▸ **What you have to do**: Copy out the data below as written; omit any images.

----- Information

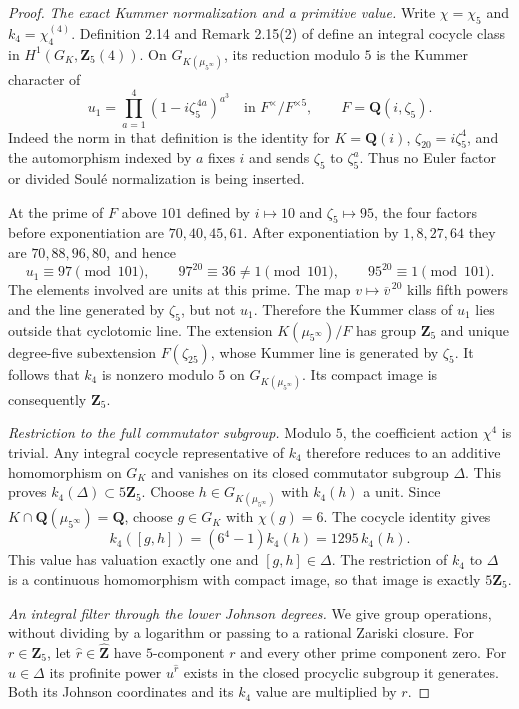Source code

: \begin{proof}
\emph{The exact Kummer normalization and a primitive value.}
Write $\chi=\chi_5$ and $k_4=\chi^{(4)}_4$.
Definition 2.14 and Remark 2.15(2) of
\citet{fghIshiiGoto} define an integral cocycle class
in $H^1(G_K,\mathbf Z_5(4))$. On
$G_{K(\mu_{5^\infty})}$, its reduction modulo $5$ is the
Kummer character of
\[
 u_1=\prod_{a=1}^4(1-i\zeta_5^{\,4a})^{a^3}
       \quad\text{in }F^\times/F^{\times5},
 \qquad F=\mathbf Q(i,\zeta_5).
\]
Indeed the norm in that definition is the identity for $K=\mathbf
Q(i)$, $\zeta_{20}=i\zeta_5^4$, and the automorphism indexed by
$a$ fixes $i$ and sends $\zeta_5$ to $\zeta_5^a$. Thus no
Euler factor or divided Soul\'e normalization is being inserted.

At the prime of $F$ above $101$ defined by $i\mapsto10$ and
$\zeta_5\mapsto95$, the four factors before exponentiation are
$70,40,45,61$. After exponentiation by $1,8,27,64$ they are
$70,88,96,80$, and hence
\[
 u_1\equiv97\pmod{101},\qquad
 97^{20}\equiv36\ne1\pmod{101},\qquad95^{20}\equiv1\pmod{101}.
\]
The elements involved are units at this prime. The map
$v\mapsto\overline v^{\,20}$ kills fifth powers and the line
generated by $\zeta_5$, but not $u_1$. Therefore the Kummer
class of $u_1$ lies outside that cyclotomic line.
The extension $K(\mu_{5^\infty})/F$ has group $\mathbf Z_5$
and unique degree-five subextension $F(\zeta_{25})$,
whose Kummer line is generated by $\zeta_5$.
It follows that $k_4$ is nonzero modulo $5$ on
$G_{K(\mu_{5^\infty})}$. Its compact image is consequently
$\mathbf Z_5$.

\emph{Restriction to the full commutator subgroup.}
Modulo $5$, the coefficient action $\chi^4$ is trivial. Any
integral cocycle representative of $k_4$ therefore reduces
to an additive homomorphism on $G_K$ and vanishes on
its closed commutator subgroup $\Delta$. This proves
$k_4(\Delta)\subset5\mathbf Z_5$.
Choose $h\in G_{K(\mu_{5^\infty})}$ with $k_4(h)$ a unit.
Since $K\cap\mathbf Q(\mu_{5^\infty})=\mathbf Q$, choose
$g\in G_K$ with $\chi(g)=6$. The cocycle identity gives
\[
 k_4([g,h])=(6^4-1)k_4(h)=1295\,k_4(h).
\]
This value has valuation exactly one and $[g,h]\in\Delta$.
The restriction of $k_4$ to $\Delta$ is a continuous
homomorphism with compact image, so that image is
exactly $5\mathbf Z_5$.

\emph{An integral filter through the lower Johnson degrees.}
We give group operations, without dividing by a logarithm
or passing to a rational Zariski closure.
For $r\in\mathbf Z_5$, let $\widehat r\in\widehat{\mathbf Z}$
have $5$-component $r$ and every other prime component zero.
For $u\in\Delta$ its profinite power $u^{\widehat r}$
exists in the closed procyclic subgroup it generates.
Both its Johnson coordinates and its $k_4$ value are
multiplied by $r$.


\end{proof}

----------

▸ **Problem solution**:
Source code

: \begin{proof}
\emph{The exact Kummer normalization and a primitive value.}
Write $\chi=\chi_5$ and $k_4=\chi^{(4)}_4$.
Definition 2.14 and Remark 2.15(2) of
\citet{fghIshiiGoto} define an integral cocycle class
in $H^1(G_K,\mathbf Z_5(4))$. On
$G_{K(\mu_{5^\infty})}$, its reduction modulo $5$ is the
Kummer character of
\[
 u_1=\prod_{a=1}^4(1-i\zeta_5^{\,4a})^{a^3}
       \quad\text{in }F^\times/F^{\times5},
 \qquad F=\mathbf Q(i,\zeta_5).
\]
Indeed the norm in that definition is the identity for $K=\mathbf
Q(i)$, $\zeta_{20}=i\zeta_5^4$, and the automorphism indexed by
$a$ fixes $i$ and sends $\zeta_5$ to $\zeta_5^a$. Thus no
Euler factor or divided Soul\'e normalization is being inserted.

At the prime of $F$ above $101$ defined by $i\mapsto10$ and
$\zeta_5\mapsto95$, the four factors before exponentiation are
$70,40,45,61$. After exponentiation by $1,8,27,64$ they are
$70,88,96,80$, and hence
\[
 u_1\equiv97\pmod{101},\qquad
 97^{20}\equiv36\ne1\pmod{101},\qquad95^{20}\equiv1\pmod{101}.
\]
The elements involved are units at this prime. The map
$v\mapsto\overline v^{\,20}$ kills fifth powers and the line
generated by $\zeta_5$, but not $u_1$. Therefore the Kummer
class of $u_1$ lies outside that cyclotomic line.
The extension $K(\mu_{5^\infty})/F$ has group $\mathbf Z_5$
and unique degree-five subextension $F(\zeta_{25})$,
whose Kummer line is generated by $\zeta_5$.
It follows that $k_4$ is nonzero modulo $5$ on
$G_{K(\mu_{5^\infty})}$. Its compact image is consequently
$\mathbf Z_5$.

\emph{Restriction to the full commutator subgroup.}
Modulo $5$, the coefficient action $\chi^4$ is trivial. Any
integral cocycle representative of $k_4$ therefore reduces
to an additive homomorphism on $G_K$ and vanishes on
its closed commutator subgroup $\Delta$. This proves
$k_4(\Delta)\subset5\mathbf Z_5$.
Choose $h\in G_{K(\mu_{5^\infty})}$ with $k_4(h)$ a unit.
Since $K\cap\mathbf Q(\mu_{5^\infty})=\mathbf Q$, choose
$g\in G_K$ with $\chi(g)=6$. The cocycle identity gives
\[
 k_4([g,h])=(6^4-1)k_4(h)=1295\,k_4(h).
\]
This value has valuation exactly one and $[g,h]\in\Delta$.
The restriction of $k_4$ to $\Delta$ is a continuous
homomorphism with compact image, so that image is
exactly $5\mathbf Z_5$.

\emph{An integral filter through the lower Johnson degrees.}
We give group operations, without dividing by a logarithm
or passing to a rational Zariski closure.
For $r\in\mathbf Z_5$, let $\widehat r\in\widehat{\mathbf Z}$
have $5$-component $r$ and every other prime component zero.
For $u\in\Delta$ its profinite power $u^{\widehat r}$
exists in the closed procyclic subgroup it generates.
Both its Johnson coordinates and its $k_4$ value are
multiplied by $r$.


\end{proof}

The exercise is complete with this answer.